Upstream regulation of NOTUM in EVT cells. (A) In situ hybridization of first-trimester human placenta at 12 wk of gestation probed for NOTUM (red) and EPAS1 (green). NOTUM (red) and EPAS1 (green) are colocalized and expressed in the distal region of the EVT cell column but not in basal cytotrophoblast. DAPI-positive nuclei are shown in gray. (Scale bar: 50 μm.) The next series of experiments were performed with X,X CT-27 cells. (B) Time course of EPAS1 and NOTUM from stem state (Day 0) and days 3, 6, and 8 of EVT cell differentiation. Graphs represent mean values ± SEM, one-way ANOVA, Tukey’s post hoc test, n = 4, **P < 0.01, ****P < 0.0001. (C) Immunofluorescence of EPAS1/HIF2A (red) and NOTUM (green) in TS cells induced to differentiate into EVT cells following transduction with lentivirus containing control shRNA or EPAS1 shRNA. DAPI-positive nuclei are shown in gray.
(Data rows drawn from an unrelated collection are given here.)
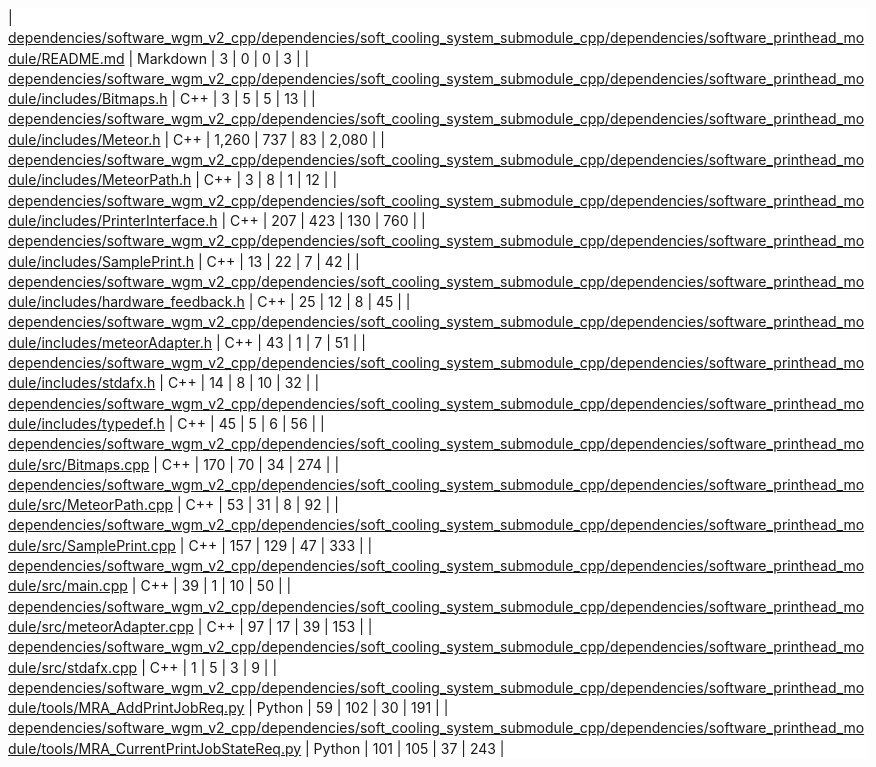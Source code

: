 | [dependencies/software_wgm_v2_cpp/dependencies/soft_cooling_system_submodule_cpp/dependencies/software_printhead_module/README.md](/dependencies/software_wgm_v2_cpp/dependencies/soft_cooling_system_submodule_cpp/dependencies/software_printhead_module/README.md) | Markdown | 3 | 0 | 0 | 3 |
| [dependencies/software_wgm_v2_cpp/dependencies/soft_cooling_system_submodule_cpp/dependencies/software_printhead_module/includes/Bitmaps.h](/dependencies/software_wgm_v2_cpp/dependencies/soft_cooling_system_submodule_cpp/dependencies/software_printhead_module/includes/Bitmaps.h) | C++ | 3 | 5 | 5 | 13 |
| [dependencies/software_wgm_v2_cpp/dependencies/soft_cooling_system_submodule_cpp/dependencies/software_printhead_module/includes/Meteor.h](/dependencies/software_wgm_v2_cpp/dependencies/soft_cooling_system_submodule_cpp/dependencies/software_printhead_module/includes/Meteor.h) | C++ | 1,260 | 737 | 83 | 2,080 |
| [dependencies/software_wgm_v2_cpp/dependencies/soft_cooling_system_submodule_cpp/dependencies/software_printhead_module/includes/MeteorPath.h](/dependencies/software_wgm_v2_cpp/dependencies/soft_cooling_system_submodule_cpp/dependencies/software_printhead_module/includes/MeteorPath.h) | C++ | 3 | 8 | 1 | 12 |
| [dependencies/software_wgm_v2_cpp/dependencies/soft_cooling_system_submodule_cpp/dependencies/software_printhead_module/includes/PrinterInterface.h](/dependencies/software_wgm_v2_cpp/dependencies/soft_cooling_system_submodule_cpp/dependencies/software_printhead_module/includes/PrinterInterface.h) | C++ | 207 | 423 | 130 | 760 |
| [dependencies/software_wgm_v2_cpp/dependencies/soft_cooling_system_submodule_cpp/dependencies/software_printhead_module/includes/SamplePrint.h](/dependencies/software_wgm_v2_cpp/dependencies/soft_cooling_system_submodule_cpp/dependencies/software_printhead_module/includes/SamplePrint.h) | C++ | 13 | 22 | 7 | 42 |
| [dependencies/software_wgm_v2_cpp/dependencies/soft_cooling_system_submodule_cpp/dependencies/software_printhead_module/includes/hardware_feedback.h](/dependencies/software_wgm_v2_cpp/dependencies/soft_cooling_system_submodule_cpp/dependencies/software_printhead_module/includes/hardware_feedback.h) | C++ | 25 | 12 | 8 | 45 |
| [dependencies/software_wgm_v2_cpp/dependencies/soft_cooling_system_submodule_cpp/dependencies/software_printhead_module/includes/meteorAdapter.h](/dependencies/software_wgm_v2_cpp/dependencies/soft_cooling_system_submodule_cpp/dependencies/software_printhead_module/includes/meteorAdapter.h) | C++ | 43 | 1 | 7 | 51 |
| [dependencies/software_wgm_v2_cpp/dependencies/soft_cooling_system_submodule_cpp/dependencies/software_printhead_module/includes/stdafx.h](/dependencies/software_wgm_v2_cpp/dependencies/soft_cooling_system_submodule_cpp/dependencies/software_printhead_module/includes/stdafx.h) | C++ | 14 | 8 | 10 | 32 |
| [dependencies/software_wgm_v2_cpp/dependencies/soft_cooling_system_submodule_cpp/dependencies/software_printhead_module/includes/typedef.h](/dependencies/software_wgm_v2_cpp/dependencies/soft_cooling_system_submodule_cpp/dependencies/software_printhead_module/includes/typedef.h) | C++ | 45 | 5 | 6 | 56 |
| [dependencies/software_wgm_v2_cpp/dependencies/soft_cooling_system_submodule_cpp/dependencies/software_printhead_module/src/Bitmaps.cpp](/dependencies/software_wgm_v2_cpp/dependencies/soft_cooling_system_submodule_cpp/dependencies/software_printhead_module/src/Bitmaps.cpp) | C++ | 170 | 70 | 34 | 274 |
| [dependencies/software_wgm_v2_cpp/dependencies/soft_cooling_system_submodule_cpp/dependencies/software_printhead_module/src/MeteorPath.cpp](/dependencies/software_wgm_v2_cpp/dependencies/soft_cooling_system_submodule_cpp/dependencies/software_printhead_module/src/MeteorPath.cpp) | C++ | 53 | 31 | 8 | 92 |
| [dependencies/software_wgm_v2_cpp/dependencies/soft_cooling_system_submodule_cpp/dependencies/software_printhead_module/src/SamplePrint.cpp](/dependencies/software_wgm_v2_cpp/dependencies/soft_cooling_system_submodule_cpp/dependencies/software_printhead_module/src/SamplePrint.cpp) | C++ | 157 | 129 | 47 | 333 |
| [dependencies/software_wgm_v2_cpp/dependencies/soft_cooling_system_submodule_cpp/dependencies/software_printhead_module/src/main.cpp](/dependencies/software_wgm_v2_cpp/dependencies/soft_cooling_system_submodule_cpp/dependencies/software_printhead_module/src/main.cpp) | C++ | 39 | 1 | 10 | 50 |
| [dependencies/software_wgm_v2_cpp/dependencies/soft_cooling_system_submodule_cpp/dependencies/software_printhead_module/src/meteorAdapter.cpp](/dependencies/software_wgm_v2_cpp/dependencies/soft_cooling_system_submodule_cpp/dependencies/software_printhead_module/src/meteorAdapter.cpp) | C++ | 97 | 17 | 39 | 153 |
| [dependencies/software_wgm_v2_cpp/dependencies/soft_cooling_system_submodule_cpp/dependencies/software_printhead_module/src/stdafx.cpp](/dependencies/software_wgm_v2_cpp/dependencies/soft_cooling_system_submodule_cpp/dependencies/software_printhead_module/src/stdafx.cpp) | C++ | 1 | 5 | 3 | 9 |
| [dependencies/software_wgm_v2_cpp/dependencies/soft_cooling_system_submodule_cpp/dependencies/software_printhead_module/tools/MRA_AddPrintJobReq.py](/dependencies/software_wgm_v2_cpp/dependencies/soft_cooling_system_submodule_cpp/dependencies/software_printhead_module/tools/MRA_AddPrintJobReq.py) | Python | 59 | 102 | 30 | 191 |
| [dependencies/software_wgm_v2_cpp/dependencies/soft_cooling_system_submodule_cpp/dependencies/software_printhead_module/tools/MRA_CurrentPrintJobStateReq.py](/dependencies/software_wgm_v2_cpp/dependencies/soft_cooling_system_submodule_cpp/dependencies/software_printhead_module/tools/MRA_CurrentPrintJobStateReq.py) | Python | 101 | 105 | 37 | 243 |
Merged fluorescence images EPAS1, NOTUM, and DAPI. (Scale bar: 500 μm.) Effects of EPAS1 shRNA knockdown on EPAS1 and NOTUM expression following 8 d of EVT cell differentiation assessed by RT-qPCR (D), graphs represent mean values ± SEM, n = 3, unpaired t test ****P < 0.0001, and western blotting (E). GAPDH was used as a loading control for the western blot.